───── Extracted records ─────

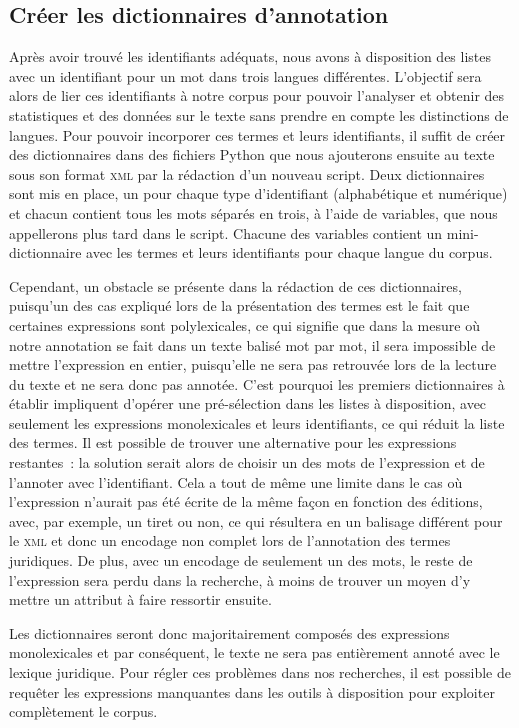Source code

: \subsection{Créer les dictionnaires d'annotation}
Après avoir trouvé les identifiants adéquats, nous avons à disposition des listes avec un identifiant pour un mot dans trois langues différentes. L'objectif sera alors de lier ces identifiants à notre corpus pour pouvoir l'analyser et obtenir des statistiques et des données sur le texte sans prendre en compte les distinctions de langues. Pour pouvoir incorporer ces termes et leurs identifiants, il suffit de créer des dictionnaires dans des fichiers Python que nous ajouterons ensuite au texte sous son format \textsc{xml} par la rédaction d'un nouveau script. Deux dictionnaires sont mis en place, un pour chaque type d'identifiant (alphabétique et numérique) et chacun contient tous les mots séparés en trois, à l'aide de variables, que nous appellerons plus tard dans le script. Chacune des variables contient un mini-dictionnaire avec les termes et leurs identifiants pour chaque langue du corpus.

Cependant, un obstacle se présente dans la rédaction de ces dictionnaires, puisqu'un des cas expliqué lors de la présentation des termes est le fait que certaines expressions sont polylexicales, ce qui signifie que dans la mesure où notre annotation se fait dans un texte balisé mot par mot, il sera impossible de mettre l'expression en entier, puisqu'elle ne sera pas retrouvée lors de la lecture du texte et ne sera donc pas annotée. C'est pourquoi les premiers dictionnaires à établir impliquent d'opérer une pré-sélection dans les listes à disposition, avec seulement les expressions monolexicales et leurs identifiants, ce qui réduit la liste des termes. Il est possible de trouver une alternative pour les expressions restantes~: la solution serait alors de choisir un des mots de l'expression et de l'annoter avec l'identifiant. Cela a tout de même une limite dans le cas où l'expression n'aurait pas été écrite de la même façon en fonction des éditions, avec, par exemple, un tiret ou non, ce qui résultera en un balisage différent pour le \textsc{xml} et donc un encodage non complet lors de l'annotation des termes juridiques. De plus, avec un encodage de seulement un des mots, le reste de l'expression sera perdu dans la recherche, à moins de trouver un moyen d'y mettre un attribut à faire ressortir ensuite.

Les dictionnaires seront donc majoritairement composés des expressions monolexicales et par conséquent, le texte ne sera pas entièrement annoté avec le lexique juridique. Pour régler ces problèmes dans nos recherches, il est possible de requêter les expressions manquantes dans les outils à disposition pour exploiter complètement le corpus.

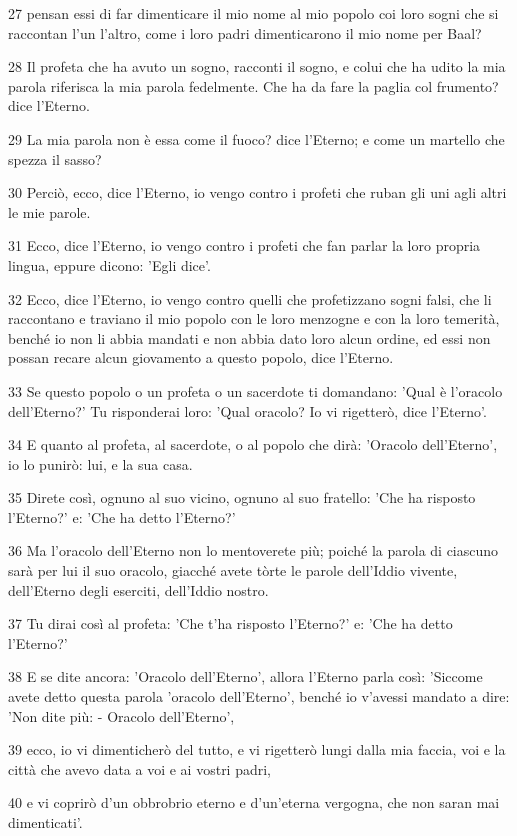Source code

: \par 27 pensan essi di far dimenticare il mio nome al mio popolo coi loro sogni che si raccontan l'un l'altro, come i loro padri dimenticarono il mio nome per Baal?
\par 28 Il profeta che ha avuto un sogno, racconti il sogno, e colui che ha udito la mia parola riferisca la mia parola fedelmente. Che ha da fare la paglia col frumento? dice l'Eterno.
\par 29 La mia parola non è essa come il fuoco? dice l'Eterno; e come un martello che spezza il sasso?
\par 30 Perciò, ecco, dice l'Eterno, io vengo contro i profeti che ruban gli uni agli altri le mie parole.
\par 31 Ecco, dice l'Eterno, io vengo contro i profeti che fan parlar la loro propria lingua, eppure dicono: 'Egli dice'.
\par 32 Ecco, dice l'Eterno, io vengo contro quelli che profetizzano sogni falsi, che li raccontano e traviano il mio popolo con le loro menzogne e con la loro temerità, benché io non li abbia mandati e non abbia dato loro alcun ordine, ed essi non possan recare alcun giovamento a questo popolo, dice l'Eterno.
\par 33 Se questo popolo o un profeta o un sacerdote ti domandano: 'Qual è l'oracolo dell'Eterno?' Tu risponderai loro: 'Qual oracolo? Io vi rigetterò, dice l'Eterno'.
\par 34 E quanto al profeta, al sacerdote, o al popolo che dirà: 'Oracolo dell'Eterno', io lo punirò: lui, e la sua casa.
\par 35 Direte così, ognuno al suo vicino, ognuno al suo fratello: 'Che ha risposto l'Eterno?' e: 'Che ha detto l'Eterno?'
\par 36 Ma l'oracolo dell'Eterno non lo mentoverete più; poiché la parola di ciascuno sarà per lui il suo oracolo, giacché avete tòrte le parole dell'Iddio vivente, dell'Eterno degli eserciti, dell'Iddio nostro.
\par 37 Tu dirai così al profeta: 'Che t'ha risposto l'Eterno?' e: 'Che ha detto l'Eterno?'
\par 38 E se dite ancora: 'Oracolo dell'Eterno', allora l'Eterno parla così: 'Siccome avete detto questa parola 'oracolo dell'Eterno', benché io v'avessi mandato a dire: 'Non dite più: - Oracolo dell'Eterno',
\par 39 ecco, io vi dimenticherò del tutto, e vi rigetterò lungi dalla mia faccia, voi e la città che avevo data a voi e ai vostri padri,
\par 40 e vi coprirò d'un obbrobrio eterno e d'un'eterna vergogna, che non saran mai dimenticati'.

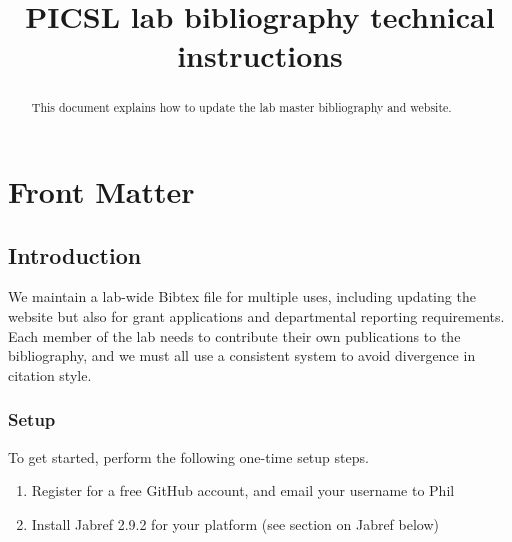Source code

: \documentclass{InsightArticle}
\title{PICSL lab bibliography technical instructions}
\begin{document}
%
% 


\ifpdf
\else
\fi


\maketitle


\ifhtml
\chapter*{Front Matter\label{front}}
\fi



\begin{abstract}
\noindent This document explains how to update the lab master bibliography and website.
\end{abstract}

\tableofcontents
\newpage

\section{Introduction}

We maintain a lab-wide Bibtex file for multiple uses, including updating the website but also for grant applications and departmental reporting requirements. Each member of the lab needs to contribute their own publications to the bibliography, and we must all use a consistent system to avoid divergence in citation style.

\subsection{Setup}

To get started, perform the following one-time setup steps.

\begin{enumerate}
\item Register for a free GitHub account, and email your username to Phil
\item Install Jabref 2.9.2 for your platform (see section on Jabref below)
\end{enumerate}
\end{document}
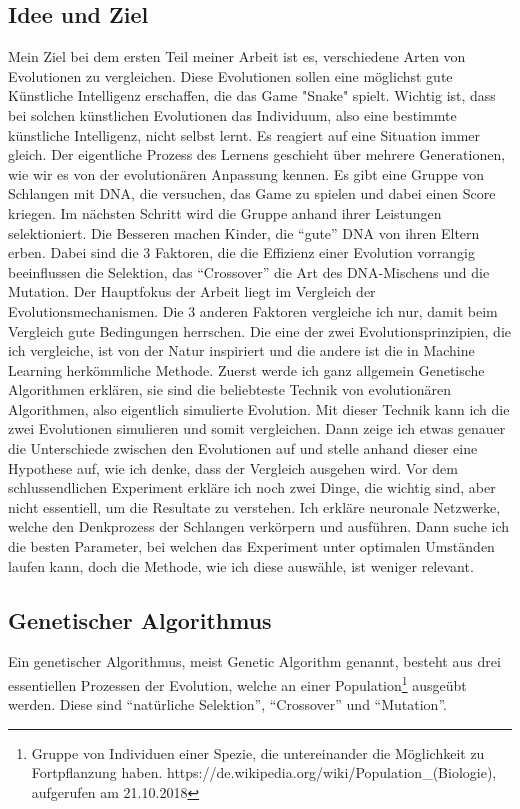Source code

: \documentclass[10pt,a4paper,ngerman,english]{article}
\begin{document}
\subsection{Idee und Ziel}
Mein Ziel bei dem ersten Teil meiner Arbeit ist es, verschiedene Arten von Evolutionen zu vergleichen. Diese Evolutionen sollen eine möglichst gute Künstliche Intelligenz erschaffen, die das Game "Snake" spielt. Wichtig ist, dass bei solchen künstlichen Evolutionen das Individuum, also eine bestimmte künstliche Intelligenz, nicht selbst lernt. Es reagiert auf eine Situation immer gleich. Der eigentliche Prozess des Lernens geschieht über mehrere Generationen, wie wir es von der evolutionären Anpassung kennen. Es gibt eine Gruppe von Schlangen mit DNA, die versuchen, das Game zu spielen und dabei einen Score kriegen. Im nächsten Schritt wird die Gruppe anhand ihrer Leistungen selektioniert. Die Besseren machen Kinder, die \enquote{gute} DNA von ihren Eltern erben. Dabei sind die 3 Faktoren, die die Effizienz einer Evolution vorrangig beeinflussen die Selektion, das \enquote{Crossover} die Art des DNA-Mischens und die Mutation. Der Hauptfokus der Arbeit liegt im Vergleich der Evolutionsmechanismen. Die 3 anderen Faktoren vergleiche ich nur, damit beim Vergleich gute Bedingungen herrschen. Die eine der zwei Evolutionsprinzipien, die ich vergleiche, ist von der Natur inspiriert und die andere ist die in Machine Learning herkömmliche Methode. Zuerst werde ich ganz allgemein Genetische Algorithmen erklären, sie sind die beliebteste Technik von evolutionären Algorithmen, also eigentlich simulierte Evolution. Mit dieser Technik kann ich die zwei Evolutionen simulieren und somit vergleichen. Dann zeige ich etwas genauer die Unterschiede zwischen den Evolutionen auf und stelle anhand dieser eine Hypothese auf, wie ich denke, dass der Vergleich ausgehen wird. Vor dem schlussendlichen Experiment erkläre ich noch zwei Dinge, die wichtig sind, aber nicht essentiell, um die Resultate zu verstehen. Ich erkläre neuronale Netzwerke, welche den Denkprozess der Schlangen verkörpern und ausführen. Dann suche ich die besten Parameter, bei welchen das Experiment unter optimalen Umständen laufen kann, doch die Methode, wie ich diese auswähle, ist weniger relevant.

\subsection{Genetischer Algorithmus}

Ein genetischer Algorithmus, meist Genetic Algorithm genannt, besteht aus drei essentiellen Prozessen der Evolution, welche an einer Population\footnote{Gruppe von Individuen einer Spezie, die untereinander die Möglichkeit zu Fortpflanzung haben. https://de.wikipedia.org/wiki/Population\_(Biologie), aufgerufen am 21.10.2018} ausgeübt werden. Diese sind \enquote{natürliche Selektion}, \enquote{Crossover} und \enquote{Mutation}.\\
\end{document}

─────

» **Task directions**
Copy out, from the material above, each line where the word "website" is present.

» **Task result**
\noindent This document explains how to update the lab master bibliography and website.
We maintain a lab-wide Bibtex file for multiple uses, including updating the website but also for grant applications and departmental reporting requirements. Each member of the lab needs to contribute their own publications to the bibliography, and we must all use a consistent system to avoid divergence in citation style.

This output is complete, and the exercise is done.